Note
Click here to download the full example code
Timer quick start¶
In this tutorial, we’re going to cover the primary APIs of torch.utils.benchmark.Timer. The PyTorch Timer is based on the timeit.Timer API, with several PyTorch specific modifications. Familiarity with the builtin Timer class is not required for this tutorial, however we assume that the reader is familiar with the fundamentals of performance work.
For a more comprehensive performance tuning tutorial, see PyTorch Benchmark.
- Contents:
1. Defining a Timer¶
A Timer serves as a task definition.
from torch.utils.benchmark import Timer
timer = Timer(
# The computation which will be run in a loop and timed.
stmt="x * y",
# `setup` will be run before calling the measurement loop, and is used to
# populate any state which is needed by `stmt`
setup="""
x = torch.ones((128,))
y = torch.ones((128,))
""",
# Alternatively, ``globals`` can be used to pass variables from the outer scope.
# -------------------------------------------------------------------------
# ::
#
# globals={
# "x": torch.ones((128,)),
# "y": torch.ones((128,)),
# },
# Control the number of threads that PyTorch uses. (Default: 1)
num_threads=1,
)
2. Wall time: Timer.blocked_autorange(...)
¶
This method will handle details such as picking a suitable number if repeats, fixing the number of threads, and providing a convenient representation of the results.
# Measurement objects store the results of multiple repeats, and provide
# various utility features.
from torch.utils.benchmark import Measurement
m: Measurement = timer.blocked_autorange(min_run_time=1)
print(m)
<torch.utils.benchmark.utils.common.Measurement object at 0x7f1929a38ed0>
x * y
setup:
x = torch.ones((128,))
y = torch.ones((128,))
Median: 2.34 us
IQR: 0.07 us (2.31 to 2.38)
424 measurements, 1000 runs per measurement, 1 thread
3. C++ snippets¶
from torch.utils.benchmark import Language
cpp_timer = Timer(
"x * y;",
"""
auto x = torch::ones({128});
auto y = torch::ones({128});
""",
language=Language.CPP,
)
print(cpp_timer.blocked_autorange(min_run_time=1))
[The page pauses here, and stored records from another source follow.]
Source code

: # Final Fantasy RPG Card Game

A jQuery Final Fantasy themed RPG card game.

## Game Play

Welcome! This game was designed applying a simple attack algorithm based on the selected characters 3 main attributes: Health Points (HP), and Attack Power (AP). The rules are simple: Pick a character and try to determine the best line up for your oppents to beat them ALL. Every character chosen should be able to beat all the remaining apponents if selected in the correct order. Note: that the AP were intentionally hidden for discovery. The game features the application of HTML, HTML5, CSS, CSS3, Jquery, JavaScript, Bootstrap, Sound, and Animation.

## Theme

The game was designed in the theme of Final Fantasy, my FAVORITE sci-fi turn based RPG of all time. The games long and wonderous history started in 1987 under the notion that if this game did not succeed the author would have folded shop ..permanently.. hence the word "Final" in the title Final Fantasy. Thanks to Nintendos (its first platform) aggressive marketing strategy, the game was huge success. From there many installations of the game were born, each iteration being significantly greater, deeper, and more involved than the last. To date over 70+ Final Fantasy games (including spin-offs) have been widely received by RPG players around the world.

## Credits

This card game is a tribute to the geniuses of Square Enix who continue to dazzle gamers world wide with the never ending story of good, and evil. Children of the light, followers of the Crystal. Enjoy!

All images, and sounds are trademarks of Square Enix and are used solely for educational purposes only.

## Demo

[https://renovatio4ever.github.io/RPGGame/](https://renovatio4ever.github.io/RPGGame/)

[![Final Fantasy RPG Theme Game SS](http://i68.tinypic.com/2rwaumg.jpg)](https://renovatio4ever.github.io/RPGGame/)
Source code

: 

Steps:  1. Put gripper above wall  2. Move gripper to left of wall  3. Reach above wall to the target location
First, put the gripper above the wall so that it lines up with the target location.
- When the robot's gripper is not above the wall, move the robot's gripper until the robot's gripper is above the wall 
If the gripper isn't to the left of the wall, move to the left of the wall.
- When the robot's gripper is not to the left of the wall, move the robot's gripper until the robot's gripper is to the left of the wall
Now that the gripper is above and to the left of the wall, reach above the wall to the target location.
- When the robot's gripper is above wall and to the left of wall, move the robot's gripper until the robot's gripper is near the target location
<torch.utils.benchmark.utils.common.Measurement object at 0x7f192b019ed0>
x * y;
setup:
auto x = torch::ones({128});
auto y = torch::ones({128});
Median: 1.21 us
IQR: 0.03 us (1.20 to 1.23)
83 measurements, 10000 runs per measurement, 1 thread
Unsurprisingly, the C++ snippet is both faster and has lower variation.
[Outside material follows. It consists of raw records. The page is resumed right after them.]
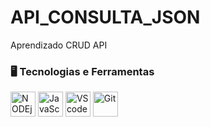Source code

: # API_CONSULTA_JSON
Aprendizado CRUD API

### 🖥️ Tecnologias e Ferramentas 
<p align="left">
<img width="40px" src="https://cdn.jsdelivr.net/gh/devicons/devicon/icons/nodejs/nodejs-original.svg" title="NODEjs"/>
<img width="40px" src="https://cdn.jsdelivr.net/gh/devicons/devicon/icons/javascript/javascript-original.svg" title="JavaScript"/>
<img width="40px" src="https://cdn.jsdelivr.net/gh/devicons/devicon/icons/vscode/vscode-original.svg" title="VScode"/>
<img width="40px" src="https://cdn.jsdelivr.net/gh/devicons/devicon/icons/git/git-original.svg" title="Git"/>
</p>
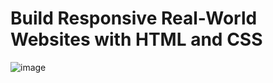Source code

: # Build Responsive Real-World Websites with HTML and CSS

![image](https://user-images.githubusercontent.com/100791622/179405300-4aa99b13-57fc-48ac-b20f-8b6e6b2c813b.png)

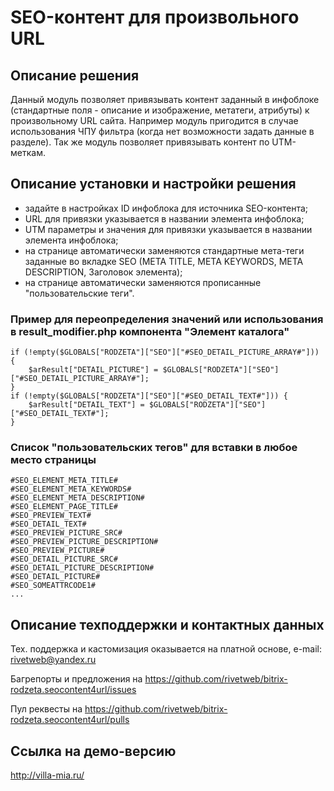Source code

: ﻿
# SEO-контент для произвольного URL

## Описание решения

Данный модуль позволяет привязывать контент заданный в инфоблоке (стандартные поля - описание и изображение, метатеги, атрибуты) к произвольному URL сайта.
Например модуль пригодится в случае использования ЧПУ фильтра (когда нет возможности задать данные в разделе). Так же модуль позволяет привязывать контент по UTM-меткам.

## Описание установки и настройки решения

- задайте в настройках ID инфоблока для источника SEO-контента;
- URL для привязки указывается в названии элемента инфоблока;
- UTM параметры и значения для привязки указывается в названии элемента инфоблока;
- на странице автоматически заменяются стандартные мета-теги заданные во вкладке SEO (META TITLE, META KEYWORDS, META DESCRIPTION, Заголовок элемента);
- на странице автоматически заменяются прописанные "пользовательские теги".

### Пример для переопределения значений или использования в result_modifier.php компонента "Элемент каталога"

    if (!empty($GLOBALS["RODZETA"]["SEO"]["#SEO_DETAIL_PICTURE_ARRAY#"])) {
        $arResult["DETAIL_PICTURE"] = $GLOBALS["RODZETA"]["SEO"]["#SEO_DETAIL_PICTURE_ARRAY#"];
    }
    if (!empty($GLOBALS["RODZETA"]["SEO"]["#SEO_DETAIL_TEXT#"])) {
        $arResult["DETAIL_TEXT"] = $GLOBALS["RODZETA"]["SEO"]["#SEO_DETAIL_TEXT#"];
    }

### Список "пользовательских тегов" для вставки в любое место страницы
 
    #SEO_ELEMENT_META_TITLE#
    #SEO_ELEMENT_META_KEYWORDS#
    #SEO_ELEMENT_META_DESCRIPTION#
    #SEO_ELEMENT_PAGE_TITLE#
    #SEO_PREVIEW_TEXT#
    #SEO_DETAIL_TEXT#
    #SEO_PREVIEW_PICTURE_SRC#
    #SEO_PREVIEW_PICTURE_DESCRIPTION#
    #SEO_PREVIEW_PICTURE#
    #SEO_DETAIL_PICTURE_SRC#
    #SEO_DETAIL_PICTURE_DESCRIPTION#
    #SEO_DETAIL_PICTURE#
    #SEO_SOMEATTRCODE1#
    ...

##  Описание техподдержки и контактных данных

Тех. поддержка и кастомизация оказывается на платной основе, e-mail: rivetweb@yandex.ru

Багрепорты и предложения на https://github.com/rivetweb/bitrix-rodzeta.seocontent4url/issues

Пул реквесты на https://github.com/rivetweb/bitrix-rodzeta.seocontent4url/pulls

## Ссылка на демо-версию

http://villa-mia.ru/
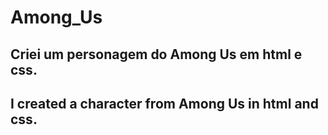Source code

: # Among_Us
## Criei um personagem do Among Us em html e css.
## I created a character from Among Us in html and css.
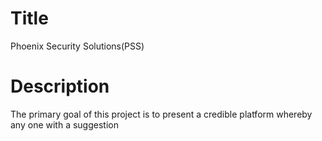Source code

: # Title
Phoenix Security Solutions(PSS)

# Description
The primary goal of this project is to present a credible platform whereby any one with a suggestion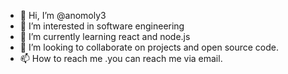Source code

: - 👋 Hi, I’m @anomoly3
- 👀 I’m interested in software engineering
- 🌱 I’m currently learning react and node.js
- 💞️ I’m looking to collaborate on projects and open source code.
- 📫 How to reach me .you can reach me via email.

<!---
anomoly3/anomoly3 is a ✨ special ✨ repository because its `README.md` (this file) appears on your GitHub profile.
You can click the Preview link to take a look at your changes.
--->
4. Instruction counts: Timer.collect_callgrind(...)
¶
For deep dive investigations, Timer.collect_callgrind
wraps
Callgrind in order to
collect instruction counts. These are useful as they offer fine grained and
deterministic (or very low noise in the case of Python) insights into how a
snippet is run.
from torch.utils.benchmark import CallgrindStats, FunctionCounts
stats: CallgrindStats = cpp_timer.collect_callgrind()
print(stats)
<torch.utils.benchmark.utils.valgrind_wrapper.timer_interface.CallgrindStats object at 0x7f1929a35850>
x * y;
setup:
auto x = torch::ones({128});
auto y = torch::ones({128});
All Noisy symbols removed
Instructions: 563600 563600
Baseline: 0 0
100 runs per measurement, 1 thread
5. Instruction counts: Delving deeper¶
The string representation of CallgrindStats
is similar to that of
Measurement. Noisy symbols are a Python concept (removing calls in the
CPython interpreter which are known to be noisy).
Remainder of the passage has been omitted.